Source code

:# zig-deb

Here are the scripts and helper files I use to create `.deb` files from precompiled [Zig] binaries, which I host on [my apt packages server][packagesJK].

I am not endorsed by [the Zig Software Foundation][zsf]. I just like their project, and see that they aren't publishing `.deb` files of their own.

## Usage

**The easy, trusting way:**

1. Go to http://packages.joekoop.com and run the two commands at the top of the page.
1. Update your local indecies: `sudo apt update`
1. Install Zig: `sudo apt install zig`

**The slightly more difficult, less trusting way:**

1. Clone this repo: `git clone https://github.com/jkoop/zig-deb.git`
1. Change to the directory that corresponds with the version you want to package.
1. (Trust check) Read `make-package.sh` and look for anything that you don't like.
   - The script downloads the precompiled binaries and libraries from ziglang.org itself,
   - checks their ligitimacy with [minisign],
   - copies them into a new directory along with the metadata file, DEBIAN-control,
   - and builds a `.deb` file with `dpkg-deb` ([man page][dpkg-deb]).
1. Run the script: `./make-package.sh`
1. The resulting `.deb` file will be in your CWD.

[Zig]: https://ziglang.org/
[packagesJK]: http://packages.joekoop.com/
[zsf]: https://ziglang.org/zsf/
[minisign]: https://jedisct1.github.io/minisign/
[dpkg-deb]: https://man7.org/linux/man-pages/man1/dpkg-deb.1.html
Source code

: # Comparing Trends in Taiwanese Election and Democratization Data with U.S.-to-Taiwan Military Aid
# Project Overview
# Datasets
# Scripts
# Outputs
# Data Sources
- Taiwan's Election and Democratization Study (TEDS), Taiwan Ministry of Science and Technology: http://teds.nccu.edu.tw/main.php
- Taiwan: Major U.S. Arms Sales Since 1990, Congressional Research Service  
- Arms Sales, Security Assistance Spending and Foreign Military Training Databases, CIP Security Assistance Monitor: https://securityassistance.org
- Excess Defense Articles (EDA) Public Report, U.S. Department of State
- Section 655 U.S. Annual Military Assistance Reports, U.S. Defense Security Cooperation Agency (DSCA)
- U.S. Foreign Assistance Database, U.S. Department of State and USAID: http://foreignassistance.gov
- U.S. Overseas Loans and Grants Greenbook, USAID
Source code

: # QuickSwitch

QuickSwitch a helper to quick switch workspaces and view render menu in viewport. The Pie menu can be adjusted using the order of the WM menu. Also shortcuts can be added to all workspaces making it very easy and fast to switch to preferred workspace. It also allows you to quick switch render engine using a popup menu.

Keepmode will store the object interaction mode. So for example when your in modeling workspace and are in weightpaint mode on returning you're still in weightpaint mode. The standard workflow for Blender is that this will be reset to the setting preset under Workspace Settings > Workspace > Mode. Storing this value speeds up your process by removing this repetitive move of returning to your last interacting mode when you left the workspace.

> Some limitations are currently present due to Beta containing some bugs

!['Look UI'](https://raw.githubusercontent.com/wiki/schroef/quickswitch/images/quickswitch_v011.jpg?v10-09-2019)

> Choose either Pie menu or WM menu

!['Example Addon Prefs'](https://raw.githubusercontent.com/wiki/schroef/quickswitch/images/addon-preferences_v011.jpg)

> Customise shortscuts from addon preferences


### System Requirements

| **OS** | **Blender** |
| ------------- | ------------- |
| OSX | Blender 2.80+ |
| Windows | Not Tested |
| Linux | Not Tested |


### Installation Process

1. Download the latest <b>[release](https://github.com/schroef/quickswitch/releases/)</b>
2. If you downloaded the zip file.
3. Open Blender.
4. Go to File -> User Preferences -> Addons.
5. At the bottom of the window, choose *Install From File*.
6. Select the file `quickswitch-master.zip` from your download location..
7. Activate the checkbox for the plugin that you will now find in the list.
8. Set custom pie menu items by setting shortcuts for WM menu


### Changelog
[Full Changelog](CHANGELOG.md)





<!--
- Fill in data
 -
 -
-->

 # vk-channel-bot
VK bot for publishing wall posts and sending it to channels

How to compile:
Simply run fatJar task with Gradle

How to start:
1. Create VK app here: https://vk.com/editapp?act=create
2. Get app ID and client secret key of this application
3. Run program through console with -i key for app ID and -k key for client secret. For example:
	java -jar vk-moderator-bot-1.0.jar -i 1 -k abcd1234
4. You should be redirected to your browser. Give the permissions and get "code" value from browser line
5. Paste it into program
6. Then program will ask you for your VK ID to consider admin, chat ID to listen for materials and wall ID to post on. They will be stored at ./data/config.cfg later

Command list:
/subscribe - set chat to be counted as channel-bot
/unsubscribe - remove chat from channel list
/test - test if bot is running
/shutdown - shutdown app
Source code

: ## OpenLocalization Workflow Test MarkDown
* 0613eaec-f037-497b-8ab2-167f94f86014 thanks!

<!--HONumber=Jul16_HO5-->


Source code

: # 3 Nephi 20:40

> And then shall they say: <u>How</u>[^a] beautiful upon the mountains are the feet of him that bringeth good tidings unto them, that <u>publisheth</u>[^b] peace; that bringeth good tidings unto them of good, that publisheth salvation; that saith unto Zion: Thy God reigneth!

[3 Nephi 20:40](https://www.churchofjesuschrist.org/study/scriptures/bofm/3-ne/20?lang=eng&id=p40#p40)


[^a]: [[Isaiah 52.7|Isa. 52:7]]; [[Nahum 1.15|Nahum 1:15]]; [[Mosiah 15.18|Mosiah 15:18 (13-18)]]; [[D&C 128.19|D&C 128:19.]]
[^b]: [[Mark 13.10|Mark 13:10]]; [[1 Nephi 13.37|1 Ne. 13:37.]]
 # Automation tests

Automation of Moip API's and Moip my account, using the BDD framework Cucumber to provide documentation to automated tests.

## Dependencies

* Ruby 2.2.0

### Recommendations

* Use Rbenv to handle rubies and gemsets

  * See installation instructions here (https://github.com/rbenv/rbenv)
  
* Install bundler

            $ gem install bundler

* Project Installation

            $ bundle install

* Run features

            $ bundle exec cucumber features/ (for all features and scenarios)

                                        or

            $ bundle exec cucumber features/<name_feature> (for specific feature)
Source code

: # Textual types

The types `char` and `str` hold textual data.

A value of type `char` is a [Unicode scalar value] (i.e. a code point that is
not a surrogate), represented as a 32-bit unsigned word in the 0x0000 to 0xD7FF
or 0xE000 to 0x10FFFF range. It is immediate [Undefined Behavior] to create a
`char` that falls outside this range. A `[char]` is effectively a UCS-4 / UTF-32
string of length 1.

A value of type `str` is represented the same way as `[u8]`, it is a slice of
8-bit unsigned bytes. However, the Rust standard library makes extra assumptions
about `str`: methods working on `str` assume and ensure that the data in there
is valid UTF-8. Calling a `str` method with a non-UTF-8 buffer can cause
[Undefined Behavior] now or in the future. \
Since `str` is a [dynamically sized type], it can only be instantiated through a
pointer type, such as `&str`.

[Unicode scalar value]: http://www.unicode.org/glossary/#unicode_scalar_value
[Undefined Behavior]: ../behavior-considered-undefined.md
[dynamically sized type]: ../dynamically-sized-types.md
--------------------------------
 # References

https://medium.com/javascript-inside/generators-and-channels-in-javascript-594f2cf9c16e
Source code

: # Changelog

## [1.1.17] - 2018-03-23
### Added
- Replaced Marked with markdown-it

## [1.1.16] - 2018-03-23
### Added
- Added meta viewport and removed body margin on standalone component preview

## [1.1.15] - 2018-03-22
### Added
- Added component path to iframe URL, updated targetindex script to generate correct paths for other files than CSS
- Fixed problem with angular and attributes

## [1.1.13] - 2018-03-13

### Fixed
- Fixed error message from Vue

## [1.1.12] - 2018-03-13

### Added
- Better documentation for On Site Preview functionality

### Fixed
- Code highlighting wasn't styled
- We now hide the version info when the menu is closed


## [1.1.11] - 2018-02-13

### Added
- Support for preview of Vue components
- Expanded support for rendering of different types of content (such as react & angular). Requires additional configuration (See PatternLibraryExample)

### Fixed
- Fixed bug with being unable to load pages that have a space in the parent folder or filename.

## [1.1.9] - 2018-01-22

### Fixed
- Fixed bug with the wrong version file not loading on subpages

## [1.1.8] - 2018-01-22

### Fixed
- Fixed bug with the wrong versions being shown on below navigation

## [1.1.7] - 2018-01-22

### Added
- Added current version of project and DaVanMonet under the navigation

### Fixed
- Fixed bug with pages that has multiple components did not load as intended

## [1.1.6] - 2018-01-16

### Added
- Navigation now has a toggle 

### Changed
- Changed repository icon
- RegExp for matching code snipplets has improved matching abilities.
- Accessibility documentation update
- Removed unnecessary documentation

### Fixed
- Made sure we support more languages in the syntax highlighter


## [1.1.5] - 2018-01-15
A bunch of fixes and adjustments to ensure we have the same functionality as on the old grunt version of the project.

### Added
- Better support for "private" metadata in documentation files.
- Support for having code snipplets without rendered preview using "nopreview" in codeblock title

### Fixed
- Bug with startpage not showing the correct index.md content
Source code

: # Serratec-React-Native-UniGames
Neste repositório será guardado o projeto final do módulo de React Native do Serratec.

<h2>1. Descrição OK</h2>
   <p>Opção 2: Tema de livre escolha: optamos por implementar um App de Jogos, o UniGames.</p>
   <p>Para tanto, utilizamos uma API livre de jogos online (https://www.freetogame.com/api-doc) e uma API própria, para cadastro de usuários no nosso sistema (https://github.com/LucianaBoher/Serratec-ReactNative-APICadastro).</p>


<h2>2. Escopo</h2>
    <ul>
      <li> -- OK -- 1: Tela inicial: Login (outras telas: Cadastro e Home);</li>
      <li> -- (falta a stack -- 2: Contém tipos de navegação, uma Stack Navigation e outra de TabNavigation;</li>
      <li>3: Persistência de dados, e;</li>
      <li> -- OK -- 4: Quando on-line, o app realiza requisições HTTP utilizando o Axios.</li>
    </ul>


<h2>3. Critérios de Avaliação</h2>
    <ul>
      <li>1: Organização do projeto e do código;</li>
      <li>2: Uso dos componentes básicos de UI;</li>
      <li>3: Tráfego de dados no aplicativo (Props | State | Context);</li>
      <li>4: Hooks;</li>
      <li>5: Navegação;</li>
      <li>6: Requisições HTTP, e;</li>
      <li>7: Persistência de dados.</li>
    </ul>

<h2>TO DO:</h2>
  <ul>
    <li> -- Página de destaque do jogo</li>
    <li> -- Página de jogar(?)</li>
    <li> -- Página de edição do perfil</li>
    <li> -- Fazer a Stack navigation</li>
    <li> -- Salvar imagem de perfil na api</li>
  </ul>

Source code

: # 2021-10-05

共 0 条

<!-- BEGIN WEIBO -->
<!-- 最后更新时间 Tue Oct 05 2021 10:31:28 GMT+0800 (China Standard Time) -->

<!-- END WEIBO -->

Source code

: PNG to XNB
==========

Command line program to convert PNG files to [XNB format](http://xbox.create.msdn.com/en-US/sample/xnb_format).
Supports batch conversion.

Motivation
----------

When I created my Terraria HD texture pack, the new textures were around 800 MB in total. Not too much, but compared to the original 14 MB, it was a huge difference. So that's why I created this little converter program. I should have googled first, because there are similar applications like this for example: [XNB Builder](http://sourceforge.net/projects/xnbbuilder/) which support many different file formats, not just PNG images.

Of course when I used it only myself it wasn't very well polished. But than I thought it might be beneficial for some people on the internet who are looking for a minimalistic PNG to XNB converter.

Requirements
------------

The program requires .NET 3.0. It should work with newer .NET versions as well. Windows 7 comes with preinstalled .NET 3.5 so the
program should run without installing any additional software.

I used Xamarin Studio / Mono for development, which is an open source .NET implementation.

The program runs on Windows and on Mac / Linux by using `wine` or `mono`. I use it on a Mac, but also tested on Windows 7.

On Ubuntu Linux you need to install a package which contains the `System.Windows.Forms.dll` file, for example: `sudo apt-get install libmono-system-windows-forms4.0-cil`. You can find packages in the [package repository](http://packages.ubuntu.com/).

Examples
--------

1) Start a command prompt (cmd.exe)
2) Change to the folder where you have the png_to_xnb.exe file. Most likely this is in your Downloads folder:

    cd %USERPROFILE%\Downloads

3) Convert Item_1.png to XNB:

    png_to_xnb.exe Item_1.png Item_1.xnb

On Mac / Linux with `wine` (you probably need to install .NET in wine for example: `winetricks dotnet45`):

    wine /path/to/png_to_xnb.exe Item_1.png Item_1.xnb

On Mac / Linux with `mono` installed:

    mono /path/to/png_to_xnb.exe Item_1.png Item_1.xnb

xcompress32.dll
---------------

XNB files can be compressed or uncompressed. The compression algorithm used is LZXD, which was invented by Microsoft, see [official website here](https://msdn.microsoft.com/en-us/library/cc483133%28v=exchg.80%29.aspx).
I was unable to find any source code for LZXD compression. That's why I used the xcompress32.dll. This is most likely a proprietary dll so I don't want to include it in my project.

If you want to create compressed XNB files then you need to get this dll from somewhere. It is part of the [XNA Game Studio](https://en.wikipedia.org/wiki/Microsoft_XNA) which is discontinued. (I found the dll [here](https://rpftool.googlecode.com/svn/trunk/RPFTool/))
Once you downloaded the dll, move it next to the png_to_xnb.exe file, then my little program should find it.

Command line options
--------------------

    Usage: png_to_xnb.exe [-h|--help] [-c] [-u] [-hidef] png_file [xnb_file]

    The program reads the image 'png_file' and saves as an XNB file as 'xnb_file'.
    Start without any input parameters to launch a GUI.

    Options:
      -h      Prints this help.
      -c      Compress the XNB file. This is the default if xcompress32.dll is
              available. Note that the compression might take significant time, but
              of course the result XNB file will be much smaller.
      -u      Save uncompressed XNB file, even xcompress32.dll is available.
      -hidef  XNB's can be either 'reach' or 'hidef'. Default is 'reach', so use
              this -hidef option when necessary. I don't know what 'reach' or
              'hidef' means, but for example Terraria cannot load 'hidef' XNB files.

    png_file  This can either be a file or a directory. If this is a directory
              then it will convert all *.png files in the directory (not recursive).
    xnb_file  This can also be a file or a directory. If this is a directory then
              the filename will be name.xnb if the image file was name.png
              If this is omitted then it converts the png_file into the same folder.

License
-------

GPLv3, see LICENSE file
--------------------------------
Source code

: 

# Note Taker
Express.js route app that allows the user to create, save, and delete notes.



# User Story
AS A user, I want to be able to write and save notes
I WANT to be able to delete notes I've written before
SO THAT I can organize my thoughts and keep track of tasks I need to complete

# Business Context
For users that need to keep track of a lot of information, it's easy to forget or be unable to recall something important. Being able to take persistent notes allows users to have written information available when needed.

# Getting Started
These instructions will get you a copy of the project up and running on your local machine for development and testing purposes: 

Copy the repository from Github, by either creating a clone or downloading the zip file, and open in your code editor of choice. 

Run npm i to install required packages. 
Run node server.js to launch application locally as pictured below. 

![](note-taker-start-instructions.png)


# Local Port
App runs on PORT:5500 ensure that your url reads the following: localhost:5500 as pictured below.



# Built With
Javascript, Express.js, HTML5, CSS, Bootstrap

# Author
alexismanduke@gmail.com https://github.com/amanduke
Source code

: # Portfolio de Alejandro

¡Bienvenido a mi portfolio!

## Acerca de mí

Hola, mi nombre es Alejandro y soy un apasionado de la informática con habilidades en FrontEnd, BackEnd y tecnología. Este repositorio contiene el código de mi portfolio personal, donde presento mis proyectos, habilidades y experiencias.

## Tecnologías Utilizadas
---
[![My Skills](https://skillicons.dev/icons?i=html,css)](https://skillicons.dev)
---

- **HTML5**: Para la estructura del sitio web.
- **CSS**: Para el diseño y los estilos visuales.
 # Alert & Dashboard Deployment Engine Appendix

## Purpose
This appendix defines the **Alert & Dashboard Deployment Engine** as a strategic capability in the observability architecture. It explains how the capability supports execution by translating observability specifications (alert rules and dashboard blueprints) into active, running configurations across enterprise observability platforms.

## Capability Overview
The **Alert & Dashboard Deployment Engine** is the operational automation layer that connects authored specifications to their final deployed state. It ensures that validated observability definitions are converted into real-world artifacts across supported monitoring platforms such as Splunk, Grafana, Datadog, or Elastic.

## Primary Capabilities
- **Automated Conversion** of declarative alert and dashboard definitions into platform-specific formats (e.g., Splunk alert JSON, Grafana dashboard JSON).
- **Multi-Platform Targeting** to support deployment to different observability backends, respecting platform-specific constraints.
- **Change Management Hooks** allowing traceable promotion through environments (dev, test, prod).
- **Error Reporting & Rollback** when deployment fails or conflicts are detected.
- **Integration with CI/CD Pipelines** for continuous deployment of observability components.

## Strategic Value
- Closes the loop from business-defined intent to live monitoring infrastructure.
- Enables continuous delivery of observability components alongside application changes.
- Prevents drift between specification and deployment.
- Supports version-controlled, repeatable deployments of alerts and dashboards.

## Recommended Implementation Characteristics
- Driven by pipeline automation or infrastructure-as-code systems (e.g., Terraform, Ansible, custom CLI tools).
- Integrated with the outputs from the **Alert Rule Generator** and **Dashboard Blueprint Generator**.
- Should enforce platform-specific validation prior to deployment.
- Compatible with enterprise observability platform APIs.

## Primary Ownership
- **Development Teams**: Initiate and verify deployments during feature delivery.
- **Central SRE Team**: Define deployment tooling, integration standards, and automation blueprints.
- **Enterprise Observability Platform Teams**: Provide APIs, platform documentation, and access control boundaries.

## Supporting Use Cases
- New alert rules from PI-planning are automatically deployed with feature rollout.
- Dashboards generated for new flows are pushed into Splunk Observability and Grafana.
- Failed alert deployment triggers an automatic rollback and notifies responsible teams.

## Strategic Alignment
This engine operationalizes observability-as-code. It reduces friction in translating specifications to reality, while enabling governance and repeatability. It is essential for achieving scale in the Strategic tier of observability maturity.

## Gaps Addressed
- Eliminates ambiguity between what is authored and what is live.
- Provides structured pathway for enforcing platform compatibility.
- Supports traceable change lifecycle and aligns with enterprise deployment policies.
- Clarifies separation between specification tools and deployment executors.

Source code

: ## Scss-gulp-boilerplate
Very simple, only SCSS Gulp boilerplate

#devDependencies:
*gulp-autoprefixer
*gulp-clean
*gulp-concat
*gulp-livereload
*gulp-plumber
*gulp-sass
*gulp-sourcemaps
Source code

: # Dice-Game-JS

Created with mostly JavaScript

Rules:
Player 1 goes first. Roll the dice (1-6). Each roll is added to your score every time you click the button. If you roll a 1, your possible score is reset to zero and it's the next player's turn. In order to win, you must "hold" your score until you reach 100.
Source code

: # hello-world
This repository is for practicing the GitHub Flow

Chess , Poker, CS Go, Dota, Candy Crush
--------------------------------
> **TASK REQUIREMENTS**: Extract every line above containing the word "Primary".

> **RESULT**:
## Primary Capabilities
## Primary Ownership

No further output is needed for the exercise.